In [3]:
from lib.session import get_spark_session

spark  = get_spark_session("challenge 0 - ")

spark

In [6]:
# create auto increment column
from pyspark.sql.window import Window
from pyspark.sql.functions import row_number, monotonically_increasing_id

df = spark.createDataFrame([
("Alice", 1),
("Bob", 2),
("Charlie", 3),
], ["Name", "Value"])


wind = Window.orderBy(monotonically_increasing_id())

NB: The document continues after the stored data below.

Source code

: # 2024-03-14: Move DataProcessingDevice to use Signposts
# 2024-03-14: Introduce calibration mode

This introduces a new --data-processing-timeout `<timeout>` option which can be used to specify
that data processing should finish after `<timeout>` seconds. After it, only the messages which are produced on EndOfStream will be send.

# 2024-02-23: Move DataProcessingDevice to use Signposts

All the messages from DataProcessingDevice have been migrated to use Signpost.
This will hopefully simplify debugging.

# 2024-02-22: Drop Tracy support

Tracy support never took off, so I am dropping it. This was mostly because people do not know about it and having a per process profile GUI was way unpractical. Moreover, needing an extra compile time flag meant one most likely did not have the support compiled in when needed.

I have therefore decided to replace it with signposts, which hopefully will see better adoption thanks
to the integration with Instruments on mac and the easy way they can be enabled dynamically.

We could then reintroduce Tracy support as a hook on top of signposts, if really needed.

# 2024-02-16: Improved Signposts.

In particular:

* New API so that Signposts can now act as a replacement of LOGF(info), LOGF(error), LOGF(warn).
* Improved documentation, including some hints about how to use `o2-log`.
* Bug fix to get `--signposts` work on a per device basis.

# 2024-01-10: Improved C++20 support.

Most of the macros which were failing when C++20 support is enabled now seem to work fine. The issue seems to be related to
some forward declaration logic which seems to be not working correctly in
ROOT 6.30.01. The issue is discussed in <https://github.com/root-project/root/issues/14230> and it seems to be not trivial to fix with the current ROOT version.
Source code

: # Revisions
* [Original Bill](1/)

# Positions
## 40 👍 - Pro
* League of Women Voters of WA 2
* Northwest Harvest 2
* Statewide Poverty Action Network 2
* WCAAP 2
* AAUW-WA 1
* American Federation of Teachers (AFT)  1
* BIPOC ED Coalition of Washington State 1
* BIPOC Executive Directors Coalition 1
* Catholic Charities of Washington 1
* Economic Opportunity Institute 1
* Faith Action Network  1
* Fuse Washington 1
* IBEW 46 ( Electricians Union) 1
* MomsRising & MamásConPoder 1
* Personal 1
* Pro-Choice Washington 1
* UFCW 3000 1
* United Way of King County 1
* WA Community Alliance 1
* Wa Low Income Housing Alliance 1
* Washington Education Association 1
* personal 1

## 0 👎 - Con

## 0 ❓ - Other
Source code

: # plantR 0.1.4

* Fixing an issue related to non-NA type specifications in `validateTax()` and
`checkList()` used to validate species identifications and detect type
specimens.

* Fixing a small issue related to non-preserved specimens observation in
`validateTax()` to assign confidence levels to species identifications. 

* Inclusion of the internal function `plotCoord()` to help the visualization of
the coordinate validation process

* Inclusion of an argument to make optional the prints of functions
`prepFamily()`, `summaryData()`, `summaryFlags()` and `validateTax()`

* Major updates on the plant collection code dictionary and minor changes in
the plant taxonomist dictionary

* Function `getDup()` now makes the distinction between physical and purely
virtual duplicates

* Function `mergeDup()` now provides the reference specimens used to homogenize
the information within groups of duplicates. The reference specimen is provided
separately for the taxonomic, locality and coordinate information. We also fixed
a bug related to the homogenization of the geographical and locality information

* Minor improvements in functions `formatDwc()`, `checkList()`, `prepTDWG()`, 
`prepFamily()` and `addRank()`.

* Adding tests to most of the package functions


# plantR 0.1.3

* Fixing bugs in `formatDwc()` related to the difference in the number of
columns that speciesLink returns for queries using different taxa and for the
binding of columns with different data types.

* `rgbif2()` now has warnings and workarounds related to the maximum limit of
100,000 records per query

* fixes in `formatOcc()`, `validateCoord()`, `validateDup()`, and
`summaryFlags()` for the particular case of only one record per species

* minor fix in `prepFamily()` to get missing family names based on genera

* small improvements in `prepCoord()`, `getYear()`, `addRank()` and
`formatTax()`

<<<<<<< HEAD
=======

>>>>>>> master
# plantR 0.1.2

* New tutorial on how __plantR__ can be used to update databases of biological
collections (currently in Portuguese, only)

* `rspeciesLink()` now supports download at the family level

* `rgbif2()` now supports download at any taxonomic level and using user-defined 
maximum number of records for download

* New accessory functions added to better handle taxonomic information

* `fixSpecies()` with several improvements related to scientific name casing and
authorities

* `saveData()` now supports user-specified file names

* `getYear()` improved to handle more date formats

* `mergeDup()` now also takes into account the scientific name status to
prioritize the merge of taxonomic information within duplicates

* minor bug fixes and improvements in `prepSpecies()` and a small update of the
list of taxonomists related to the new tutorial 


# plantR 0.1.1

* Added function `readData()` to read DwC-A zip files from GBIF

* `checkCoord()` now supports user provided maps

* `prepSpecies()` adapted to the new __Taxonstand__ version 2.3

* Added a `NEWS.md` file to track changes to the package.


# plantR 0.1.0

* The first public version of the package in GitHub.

df.withColumn("index", row_number().over(wind)).show()

+-------+-----+-----+
|   Name|Value|index|
+-------+-----+-----+
|  Alice|    1|    1|
|    Bob|    2|    2|
|Charlie|    3|    3|
+-------+-----+-----+



In [8]:
# lists to dataframe
list1 = ["a", "b", "c", "d"]
list2 = [1, 2, 3, 4]

rdd_from_list = spark.sparkContext.parallelize(list(zip(list1, list2)))
df_from_list = rdd_from_list.toDF(["col1", "col2"])
df_from_list.show()

+----+----+
|col1|col2|
+----+----+
|   a|   1|
|   b|   2|
|   c|   3|
|   d|   4|
+----+----+



In [18]:
# Get list of A does not exists in B
list_A = [1, 2, 3, 4, 5]
list_B = [4, 5, 6, 7, 8]

ls_a = spark.sparkContext.parallelize(list_A)
ls_b = spark.sparkContext.parallelize(list_B)

'''
    subtract: exists in A but not in A 
    union: all elements

    collect: convert the rdd to list, or dataframe to Array[Row]  and return it to driver
'''

# in A not in B
diff = ls_a.subtract(ls_b).collect()
print(diff)


# in A not in B or in B not in A
not_in_B = ls_a.subtract(ls_b)
not_in_A = ls_b.subtract(ls_a)


print(not_in_B.union(not_in_A).collect())

[1, 2, 3]
[1, 2, 3, 6, 7, 8]


In [19]:
# quantiles

data = [("A", 10), ("B", 20), ("C", 30), ("D", 40), ("E", 50), ("F", 15), ("G", 28), ("H", 54), ("I", 41), ("J", 86)]
df = spark.createDataFrame(data, ["Name", "Age"])

# column, ntiles needed, error if 0 exact quantiles (expensive)
quantiles = df.approxQuantile("Age", [0.0, 0.25, 0.5, 0.75, 1.0], 0.01)

print(quantiles)

[10.0, 20.0, 30.0, 50.0, 86.0]


In [23]:
# frequency
from pyspark.sql import Row
from pyspark.sql.functions import count

data = [
    Row(name="a", ),
    Row(name="b", ),
    Row(name="b", ),
    Row(name="a", ),
    Row(name="c", ),
    Row(name="c", ),
    Row(name="c", ),
]

df = spark.createDataFrame(data)
df.groupBy("name").agg(count("name").alias("freq")).show()

+----+----+
|name|freq|
+----+----+
|   a|   2|
|   b|   2|
|   c|   3|
+----+----+